Pruning Fruit Trees: How to Prune a Fruit Tree

Pruning fruit trees enhances the developed landscape, while ridding the plant of diseased and otherwise non-productive portions. Pruning not only helps the green thumb to direct plant growth, but also assures increased yield.
Fruit trees are either grown for aesthetic appeal or for the goodness of the fruit, though the latter is the case most of the time. Trees and plants, in time and just like pets, become part and parcel of our lives and lifestyle. This aspect of gardening makes pruning imperative, since smaller incisions are less 'painful' than defacing larger branches later. Pruning fruit trees involves the removal of dead and diseased stem. This stimulates growth and the health of fruit buds. The process is ideally planned and can be addressed either by physically pinching off soft tissue or using a designed implement. Pruning increases productivity and life of the plant or tree and prevents future damage to the tree and others in the vicinity in event of a storm or due to fruit load.

How to Prune a Fruit Tree

Prior to pruning a fruit tree, it is very essential to get educated on the process and your role in it. Plants and trees generate new growth in around the meristem, the area of cell division around root and shoot tips. Ensuring that this region is elevated to sunlight also results in the roots penetrating deeper into the soil. Pruning helps remove the apical tip for the dormant lateral buds to produce new shoots. It is actually a manipulation of the plant's natural response to apical dominance. Pruning also helps you to define the shape and size of the fruit tree. The activity removes unproductive foliage and reduces the risk of damage by pests and diseases.

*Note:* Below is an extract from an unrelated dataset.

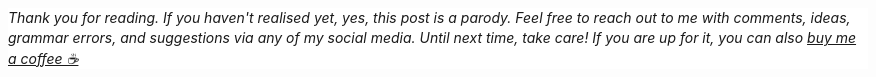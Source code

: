 _Thank you for reading. If you haven't realised yet, yes, this post is a parody. Feel free to reach out to me with comments, ideas, grammar errors, and suggestions via any of my social media. Until next time, take care! If you are up for it, you can also <a href="https://www.buymeacoffee.com/filipefreire">buy me a coffee ☕</a>_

Fruit trees should be pruned during the dormant months of chill and frost, between November and March. The younger the plant the better. By pruning a plant with no side shoots, it is possible to narrow down to a bud. The process, in the case of a tree with numerous side branches, benefits from shortened length and exposure of upward facing buds. The shoots being targeted should be removed along with the flush. As fruit trees grow older, by the second year, you need to target lower shoots, to expose outward facing buds. The ones facing inwards should be snapped clear. If the process is religiously followed in the first two years, it gets easier later on and ushers in quicker fruiting and flowering.

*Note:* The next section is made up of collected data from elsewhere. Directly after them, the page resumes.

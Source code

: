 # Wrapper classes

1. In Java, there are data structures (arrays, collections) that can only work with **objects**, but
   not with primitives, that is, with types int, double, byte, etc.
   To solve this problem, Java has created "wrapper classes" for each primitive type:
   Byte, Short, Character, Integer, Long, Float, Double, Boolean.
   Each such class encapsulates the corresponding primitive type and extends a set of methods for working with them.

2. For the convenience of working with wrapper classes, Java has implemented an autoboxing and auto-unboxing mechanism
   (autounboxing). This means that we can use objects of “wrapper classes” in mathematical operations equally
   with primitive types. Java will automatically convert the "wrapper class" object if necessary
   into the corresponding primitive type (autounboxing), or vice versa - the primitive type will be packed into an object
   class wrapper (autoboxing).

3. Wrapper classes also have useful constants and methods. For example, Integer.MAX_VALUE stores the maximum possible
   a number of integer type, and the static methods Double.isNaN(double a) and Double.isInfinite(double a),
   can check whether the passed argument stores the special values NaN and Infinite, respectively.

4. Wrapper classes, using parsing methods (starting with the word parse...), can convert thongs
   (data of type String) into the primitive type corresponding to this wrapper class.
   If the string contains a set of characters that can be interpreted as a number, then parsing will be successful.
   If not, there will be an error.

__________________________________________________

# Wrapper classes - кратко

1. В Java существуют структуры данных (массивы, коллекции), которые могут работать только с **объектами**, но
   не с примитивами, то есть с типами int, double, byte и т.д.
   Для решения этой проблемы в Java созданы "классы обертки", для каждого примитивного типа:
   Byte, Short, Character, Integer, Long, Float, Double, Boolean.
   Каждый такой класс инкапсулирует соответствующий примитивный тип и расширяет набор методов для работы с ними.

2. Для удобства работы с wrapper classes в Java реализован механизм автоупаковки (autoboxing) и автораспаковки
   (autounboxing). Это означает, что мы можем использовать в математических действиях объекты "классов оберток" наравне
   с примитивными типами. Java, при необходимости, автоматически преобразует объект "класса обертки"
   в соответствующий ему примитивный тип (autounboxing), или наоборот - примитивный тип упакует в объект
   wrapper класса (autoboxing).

Before pruning a fruit tree, it is very important to know the spur bearing from the tip bearing varieties. The terms relate to the region around which the fruit is borne. While in the former, the fruit appears on older wood, in the latter, the fruit is seen on the tips of shoots. In the case of spur pruning, you need to target growth that hampers older laterals. The development of stronger laterals or branches is the aim of spur pruning. In order to ensure that the fruit tree and the surrounding environment is healthy, you need to ensure that the center is airy, by removing diseased/dead wood and preventing overcrowding of branches.

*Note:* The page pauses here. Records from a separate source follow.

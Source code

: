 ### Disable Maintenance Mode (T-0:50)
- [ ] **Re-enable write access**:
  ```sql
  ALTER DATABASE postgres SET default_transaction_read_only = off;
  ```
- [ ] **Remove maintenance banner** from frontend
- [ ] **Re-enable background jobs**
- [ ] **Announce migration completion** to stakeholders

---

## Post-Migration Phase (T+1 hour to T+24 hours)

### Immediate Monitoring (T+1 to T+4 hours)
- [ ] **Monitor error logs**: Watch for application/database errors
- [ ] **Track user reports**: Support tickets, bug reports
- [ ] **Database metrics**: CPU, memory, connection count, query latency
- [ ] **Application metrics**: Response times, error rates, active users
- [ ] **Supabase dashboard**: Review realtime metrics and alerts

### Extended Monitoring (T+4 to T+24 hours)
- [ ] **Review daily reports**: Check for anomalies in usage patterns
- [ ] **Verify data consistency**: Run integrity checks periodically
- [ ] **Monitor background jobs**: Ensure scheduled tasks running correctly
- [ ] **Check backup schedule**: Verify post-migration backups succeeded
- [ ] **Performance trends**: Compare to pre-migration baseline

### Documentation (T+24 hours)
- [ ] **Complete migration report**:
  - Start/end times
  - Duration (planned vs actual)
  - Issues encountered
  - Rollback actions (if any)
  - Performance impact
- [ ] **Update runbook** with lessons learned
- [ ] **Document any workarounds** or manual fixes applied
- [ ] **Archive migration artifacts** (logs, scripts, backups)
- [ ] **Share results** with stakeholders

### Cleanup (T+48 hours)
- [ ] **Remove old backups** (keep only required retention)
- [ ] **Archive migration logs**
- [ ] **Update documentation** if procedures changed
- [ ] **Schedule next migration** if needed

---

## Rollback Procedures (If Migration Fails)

In the case of pruning tip bearers, you need to develop a regulatory system to keep a check on maiden shoots that are not more than 25 cm. It is very essential for them to thrive and the process of pruning should be directed towards stimulating the growth of their fruit buds at the tips. The pruning of these fruit trees aims at encouraging the shoot lengths to be reduced and prevent overcrowding of branch leaders. Pruning is an artificial stimulant to derive the necessary shape, yield and growth from the fruit tree. It pays to maintain a chart and make physical entries every time a fruit tree is pruned. It is very important to remember that pruning is an annual affair and preferably in winter. In the case where physically pinching the shoot off is not possible, there are a number of special garden tools and implements available to address the need.